* WORK REQUIRED
Read through the entries below and return each line with the word "zaimportowany".

* MATERIAL FOR THIS TASK
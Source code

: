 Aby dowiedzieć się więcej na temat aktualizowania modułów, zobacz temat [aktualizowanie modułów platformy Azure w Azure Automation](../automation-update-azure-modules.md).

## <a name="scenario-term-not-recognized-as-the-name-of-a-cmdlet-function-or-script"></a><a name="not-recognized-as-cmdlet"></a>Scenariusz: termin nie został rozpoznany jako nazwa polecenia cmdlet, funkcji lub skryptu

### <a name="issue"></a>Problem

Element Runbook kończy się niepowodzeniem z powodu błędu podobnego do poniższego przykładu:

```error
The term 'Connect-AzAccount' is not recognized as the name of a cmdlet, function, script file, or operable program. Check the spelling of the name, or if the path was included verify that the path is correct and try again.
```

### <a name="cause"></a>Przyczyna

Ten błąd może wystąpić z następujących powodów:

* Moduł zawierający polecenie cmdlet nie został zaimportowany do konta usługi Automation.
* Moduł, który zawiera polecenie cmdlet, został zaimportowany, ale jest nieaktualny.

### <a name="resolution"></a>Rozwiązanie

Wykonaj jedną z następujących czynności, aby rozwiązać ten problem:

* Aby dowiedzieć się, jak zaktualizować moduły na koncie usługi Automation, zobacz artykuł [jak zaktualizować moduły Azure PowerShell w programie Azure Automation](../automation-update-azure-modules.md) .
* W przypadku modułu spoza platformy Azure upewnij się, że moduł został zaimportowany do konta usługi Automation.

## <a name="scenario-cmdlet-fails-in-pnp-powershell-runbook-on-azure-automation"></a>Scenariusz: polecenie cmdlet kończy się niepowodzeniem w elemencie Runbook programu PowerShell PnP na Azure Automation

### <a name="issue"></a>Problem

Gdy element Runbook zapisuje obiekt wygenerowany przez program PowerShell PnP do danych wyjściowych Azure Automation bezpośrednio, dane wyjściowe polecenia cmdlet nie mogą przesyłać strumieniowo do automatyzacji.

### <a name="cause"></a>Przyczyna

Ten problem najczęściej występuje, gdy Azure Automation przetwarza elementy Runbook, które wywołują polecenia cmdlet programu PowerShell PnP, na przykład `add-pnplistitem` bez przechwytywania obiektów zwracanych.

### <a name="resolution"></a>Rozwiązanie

* TASK RESPONSE
* Moduł zawierający polecenie cmdlet nie został zaimportowany do konta usługi Automation.
* Moduł, który zawiera polecenie cmdlet, został zaimportowany, ale jest nieaktualny.
* W przypadku modułu spoza platformy Azure upewnij się, że moduł został zaimportowany do konta usługi Automation.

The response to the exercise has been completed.